Polyester, nylon, acrylique, élasthanne… Un nouveau rapport dénonce la dépendance de l’industrie de la mode aux énergies fossiles. Et ça ne marchera pas.
Le rapport « Synthetics Anonymous 2.0 » dénonce le manque de progrès de l’industrie européenne de la mode vis-à-vis de sa dépendance aux fibres synthétiques. Il montre également l’écart entre les déclarations de durabilité des marques et leurs progrès réels sur la question des matériaux.
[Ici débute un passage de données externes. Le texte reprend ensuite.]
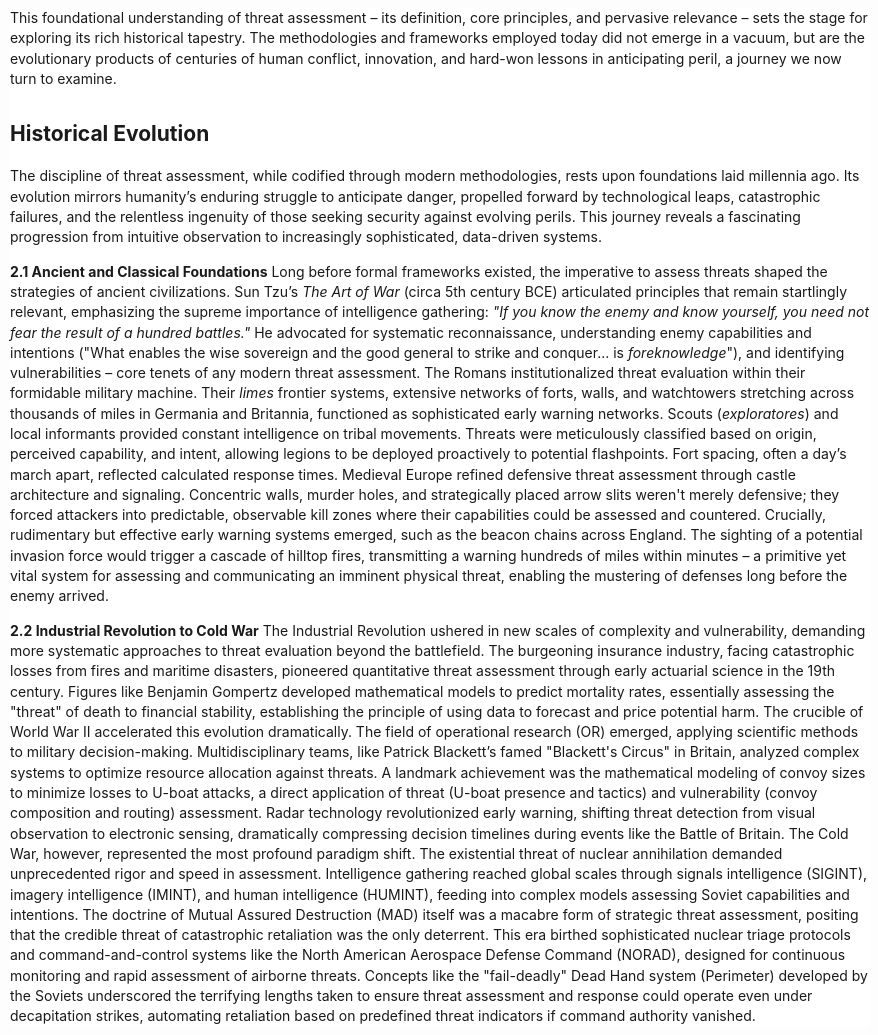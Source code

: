 This foundational understanding of threat assessment – its definition, core principles, and pervasive relevance – sets the stage for exploring its rich historical tapestry. The methodologies and frameworks employed today did not emerge in a vacuum, but are the evolutionary products of centuries of human conflict, innovation, and hard-won lessons in anticipating peril, a journey we now turn to examine.

## Historical Evolution

The discipline of threat assessment, while codified through modern methodologies, rests upon foundations laid millennia ago. Its evolution mirrors humanity’s enduring struggle to anticipate danger, propelled forward by technological leaps, catastrophic failures, and the relentless ingenuity of those seeking security against evolving perils. This journey reveals a fascinating progression from intuitive observation to increasingly sophisticated, data-driven systems.

**2.1 Ancient and Classical Foundations**
Long before formal frameworks existed, the imperative to assess threats shaped the strategies of ancient civilizations. Sun Tzu’s *The Art of War* (circa 5th century BCE) articulated principles that remain startlingly relevant, emphasizing the supreme importance of intelligence gathering: *"If you know the enemy and know yourself, you need not fear the result of a hundred battles."* He advocated for systematic reconnaissance, understanding enemy capabilities and intentions ("What enables the wise sovereign and the good general to strike and conquer... is *foreknowledge*"), and identifying vulnerabilities – core tenets of any modern threat assessment. The Romans institutionalized threat evaluation within their formidable military machine. Their *limes* frontier systems, extensive networks of forts, walls, and watchtowers stretching across thousands of miles in Germania and Britannia, functioned as sophisticated early warning networks. Scouts (*exploratores*) and local informants provided constant intelligence on tribal movements. Threats were meticulously classified based on origin, perceived capability, and intent, allowing legions to be deployed proactively to potential flashpoints. Fort spacing, often a day’s march apart, reflected calculated response times. Medieval Europe refined defensive threat assessment through castle architecture and signaling. Concentric walls, murder holes, and strategically placed arrow slits weren't merely defensive; they forced attackers into predictable, observable kill zones where their capabilities could be assessed and countered. Crucially, rudimentary but effective early warning systems emerged, such as the beacon chains across England. The sighting of a potential invasion force would trigger a cascade of hilltop fires, transmitting a warning hundreds of miles within minutes – a primitive yet vital system for assessing and communicating an imminent physical threat, enabling the mustering of defenses long before the enemy arrived.

**2.2 Industrial Revolution to Cold War**
The Industrial Revolution ushered in new scales of complexity and vulnerability, demanding more systematic approaches to threat evaluation beyond the battlefield. The burgeoning insurance industry, facing catastrophic losses from fires and maritime disasters, pioneered quantitative threat assessment through early actuarial science in the 19th century. Figures like Benjamin Gompertz developed mathematical models to predict mortality rates, essentially assessing the "threat" of death to financial stability, establishing the principle of using data to forecast and price potential harm. The crucible of World War II accelerated this evolution dramatically. The field of operational research (OR) emerged, applying scientific methods to military decision-making. Multidisciplinary teams, like Patrick Blackett’s famed "Blackett's Circus" in Britain, analyzed complex systems to optimize resource allocation against threats. A landmark achievement was the mathematical modeling of convoy sizes to minimize losses to U-boat attacks, a direct application of threat (U-boat presence and tactics) and vulnerability (convoy composition and routing) assessment. Radar technology revolutionized early warning, shifting threat detection from visual observation to electronic sensing, dramatically compressing decision timelines during events like the Battle of Britain. The Cold War, however, represented the most profound paradigm shift. The existential threat of nuclear annihilation demanded unprecedented rigor and speed in assessment. Intelligence gathering reached global scales through signals intelligence (SIGINT), imagery intelligence (IMINT), and human intelligence (HUMINT), feeding into complex models assessing Soviet capabilities and intentions. The doctrine of Mutual Assured Destruction (MAD) itself was a macabre form of strategic threat assessment, positing that the credible threat of catastrophic retaliation was the only deterrent. This era birthed sophisticated nuclear triage protocols and command-and-control systems like the North American Aerospace Defense Command (NORAD), designed for continuous monitoring and rapid assessment of airborne threats. Concepts like the "fail-deadly" Dead Hand system (Perimeter) developed by the Soviets underscored the terrifying lengths taken to ensure threat assessment and response could operate even under decapitation strikes, automating retaliation based on predefined threat indicators if command authority vanished.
Les marques toujours accros aux combustibles fossiles
Alors que la loi sur le climat et la résilience votée en août 2021 prévoit la mise en place d’un « éco-score » pour mesurer l’impact environnemental des vêtements, les ONG Changing Markets Foundation et No Plastic in my Sea ont passé au crible les pratiques de 55 entreprises de mode. Reportage? Malgré une pléthore de déclarations « vertes », l’industrie de la mode ne montre aucun signe de réduction de sa dépendance aux fibres synthétiques à base de combustibles fossiles. En la matière? Son modèle économique basé sur la fast fashion. En 15 ans, la consommation mondiale de vêtements a augmenté de 60% alors que leur durée de vie a été divisée par deux. Preuve selon les associations qu’il existe une corrélation entre l’augmentation du polyester et l’explosion de la production de vêtements de mauvaise qualité et bon marché, ce qui provoque une crise des déchets qui s’aggrave. Estimée à 62 millions de tonnes en 2015, la production mondiale de l’industrie de la mode devrait atteindre 102 millions de tonnes en 2030. les consommateurs sont conscients que la fast fashion est en fait de la « mode fossile ». »
La fausse bonne idée : recycler des bouteilles en PET en tissu polyester
Alors que les marques affichent des engagements pour augmenter les matériaux « durables », elles se limitent souvent en pratique à utiliser des tissus synthétiques recyclés à partir de bouteilles en PET (polyéthylène téréphtalate). Fausse bonne solution selon les associations. Ce serait oublier que le PET est fabriqué à partir d’une ressource non renouvelable : le pétrole. De plus, le PET n’est pas réutilisable à l’infini : à chaque cycle de transformation la fibre perd sa résistance, c’est ce qu’on appelle le « downcycling ». Il est donc impératif de le mélanger avec de la fibre vierge.
Enfin, les PET libèrent des microparticules de plastique non biodégradables dans les eaux usées à chaque lavage. Des émissions qui, selon l’ADEME, s’élèvent à 240 000 tonnes de microplastiques chaque année.
De fausses bonnes solutions qui doivent perdurer. Selon le rapport, 45 des 55 marques ont fixé des objectifs pour augmenter leur contenu synthétique recyclé. Un signe que le secteur ne reconnaît toujours pas la gravité du problème. Muriel Papin, déléguée générale de No Plastic in My Sea, appelle donc les marques à réduire le volume global de matières synthétiques utilisées dans leurs vêtements : « Alors qu’en France, le cahier des charges pour la filière textile REP vient d’être publié avec des financements importants en jeu. , nous appelons les acteurs à privilégier l’éco-conception et la sélection de matériaux réellement durables, c’est-à-dire non synthétiques. »
Un fossé entre les intentions et les actes
Le rapport révèle également que les marques affichent des niveaux de soutien significatifs pour bon nombre des politiques proposées dans la stratégie textile de l’UE. En effet, 81% des distributeurs sont favorables à la responsabilité élargie des producteurs (REP), 87% aux enjeux liés à l’écoconception, et 94% à une législation visant à réduire le risque de fausses allégations environnementales. Un décalage entre les intentions et les actes qui selon Urska Trunk « met en lumière une déconnexion alarmante entre les déclarations et les objectifs de durabilité de l’industrie de la mode et l’absence de réels progrès mesurables sur le terrain ». Un écart qui devrait inciter « les décideurs politiques, les investisseurs et les détaillants à promouvoir et adopter une législation susceptible de réglementer et de réduire la dépendance de la mode aux fibres synthétiques », conclut le rapport.